Loading...
SAINS
Penulis: Dewasasri M Wardani 08:37 WIB | Rabu, 12 Agustus 2015

Jawa, Prioritas Penanggulangan Bencana Kekeringan

Ilustrasi: pembagian air di wilayah yang mengalami kekeringan. (Foto: bnpb.go.id)

BOYOLALI, SATUHARAPAN.COM - Rapat penanggulangan bencana kekeringan tahun 2015 yang dihadiri Badan Nasional Penanggulangan Bencana (BNPB) di Kementerian Pertanian menyepakati beberapa provinsi yang menjadi prioritas penanggulangan adalah Jawa Tengah, Jawa Timur, dan Jawa Barat.

Tindak lanjut yang akan dilakukan antara lain membuat hujan buatan dengan posko di Lanud Halim Perdanakusuma. "Namun, metode ini juga bergantung pada awan yang bisa disemai, sehingga sangat bergantung pada informasi dari BMKG (Badan Meteorologi, Klimatologi, dan Geofisika)," kata Syamsul Maarif, Kepala BNPB, dalam rapat yang berlangsung pada hari Senin (10/8).

Rapat juga merekomendasikan kampanye hemat air. Masyarakat diharapkan bijak dalam menggunakan air untuk keperluan sehari-hari dan keperluan untuk ternak.

Setelah menghadiri rapat di Kementerian Pertanian, Kepala BNPB langsung menuju Desa Sumur, Kecamatan Musuk, Kabupaten Boyolali, Provinsi Jawa Tengah.

Desa Sumur terbagi menjadi 18 rukun tetangga (RT) dan masyarakat sangat mengandalkan air hujan untuk keperluan sehari-hari dan ternak. Hampir tidak ada sumur di desa itu, dan pada waktu musim kemarau sungai menjadi kering.

Petugas, terkait dengan metode geolistrik, telah memeriksa kandungan air di dalam tanah dengan hasil kandungan air sangat sedikit. Kalaupun dilakukan pengeboran, air yang didapatkan tidak sebanding dengan biaya yang dikeluarkan.

Kesulitan air memang menjadi masalah di wilayah itu setiap tahun. Sebagian besar masyarakat membeli air untuk kebutuhan hidup sebelum ada bantuan pembagian air.

Di Desa Karanganyar, Kecamatan Musuk, masyarakat mendapatkan bantuan social corporate responsibility (CSR) dari Pertamina, yang membuatkan embung (kolam penampungan air) untuk pertanian bagi sentra pemberdayaan tani desa.

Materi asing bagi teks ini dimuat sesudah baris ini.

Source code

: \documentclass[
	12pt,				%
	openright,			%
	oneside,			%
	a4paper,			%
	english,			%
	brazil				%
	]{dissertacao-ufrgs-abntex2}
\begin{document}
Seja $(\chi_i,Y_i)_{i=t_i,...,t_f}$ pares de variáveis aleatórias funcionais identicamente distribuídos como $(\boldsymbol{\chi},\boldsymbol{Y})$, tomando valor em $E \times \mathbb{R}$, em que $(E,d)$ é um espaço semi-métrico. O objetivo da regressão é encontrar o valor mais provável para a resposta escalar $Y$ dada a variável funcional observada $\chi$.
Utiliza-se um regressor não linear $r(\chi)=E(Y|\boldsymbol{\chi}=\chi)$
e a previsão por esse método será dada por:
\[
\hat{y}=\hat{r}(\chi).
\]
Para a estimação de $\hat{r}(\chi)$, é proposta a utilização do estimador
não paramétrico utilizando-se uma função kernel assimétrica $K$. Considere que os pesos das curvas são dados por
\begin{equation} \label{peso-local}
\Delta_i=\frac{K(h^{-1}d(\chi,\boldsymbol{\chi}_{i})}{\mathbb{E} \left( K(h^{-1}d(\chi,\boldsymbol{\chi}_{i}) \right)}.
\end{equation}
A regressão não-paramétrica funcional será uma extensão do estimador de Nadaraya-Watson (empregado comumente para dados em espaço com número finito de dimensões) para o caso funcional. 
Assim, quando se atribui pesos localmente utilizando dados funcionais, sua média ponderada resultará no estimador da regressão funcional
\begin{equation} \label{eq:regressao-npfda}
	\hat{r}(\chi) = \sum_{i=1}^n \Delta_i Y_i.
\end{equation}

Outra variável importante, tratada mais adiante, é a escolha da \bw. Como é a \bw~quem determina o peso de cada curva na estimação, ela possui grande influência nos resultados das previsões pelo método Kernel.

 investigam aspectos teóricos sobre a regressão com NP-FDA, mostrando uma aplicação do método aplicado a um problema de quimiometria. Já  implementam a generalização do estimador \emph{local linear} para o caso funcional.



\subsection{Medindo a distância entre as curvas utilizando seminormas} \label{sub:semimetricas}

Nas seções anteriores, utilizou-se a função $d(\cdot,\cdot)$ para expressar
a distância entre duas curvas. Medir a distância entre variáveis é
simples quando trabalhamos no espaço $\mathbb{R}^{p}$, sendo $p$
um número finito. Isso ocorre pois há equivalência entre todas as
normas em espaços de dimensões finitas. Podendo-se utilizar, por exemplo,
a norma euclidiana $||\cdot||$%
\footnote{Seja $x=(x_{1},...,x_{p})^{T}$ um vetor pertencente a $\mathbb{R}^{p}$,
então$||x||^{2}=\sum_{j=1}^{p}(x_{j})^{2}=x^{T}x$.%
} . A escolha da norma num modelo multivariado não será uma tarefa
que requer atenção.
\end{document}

Embung dengan luas 80x80 m itu dibuat dengan menggunakan dua alat berat dan pembuatannya membutuhkan waktu lebih dari dua bulan, menelan biaya kurang lebih Rp 350 juta. Embung berkedalaman 3 m, dengan lapisan geomembran yang bisa tahan sampai 25 tahun tidak bocor. Namun, embung itu hanya untuk keperluan pertanian, belum bisa digunakan untuk kebutuhan minum masyarakat

Pembagian air bersih untuk keperluan minum masyarakat desa dilakukan dengan mengirimkan satu tangki air ke setiap musala di setiap desa. Perlu diketahui, satu tangki air itu hanya cukup untuk satu keluarga dalam satu minggu, untuk keperluan keluarga dan ternak.

Pemerintah dalam satu hari, mampu mengedrop sebanyak empat kali, mengingat jarak pengambilan air 8 km.

Masyarakat di wilayah itu, sudah memiliki kearifan lokal dalam menghadapi musim kemarau. Kearifan lokal diwujudkan dengan membuat embung dan kolam tadah hujan, untuk memenuhi kebutuhan air di waktu kemarau. Sebagian warga sudah membuat kolam tadah hujan di setiap rumah, namun tidak cukup untuk memenuhi kebutuhan hidup dan ternak selama kemarau.

Menurut Gubernur Jawa Tengah, Ganjar Pranowo, masyarakat Jawa Tengah sudah menyadari bencana kekeringan setiap tahunnya. "Melalui kearifan lokal yang dimiliki masyarakat, mereka sudah tangguh dalam menghadapi bencana kekeringan ini, namun media terlalu sering mengekspose berita tersebut, sehingga muncul empati masyarakat terhadap masyarakat lainnya," katanya.

“Dalam jangka panjang, pembuatan embung/tandon dalam skala besar akan dilakukan dengan menyedot air dari sumber atau sungai, yang diletakkan di dataran tinggi, kemudian air akan dialirkan ke masyarakat di bawahnya,”  kata Ganjar.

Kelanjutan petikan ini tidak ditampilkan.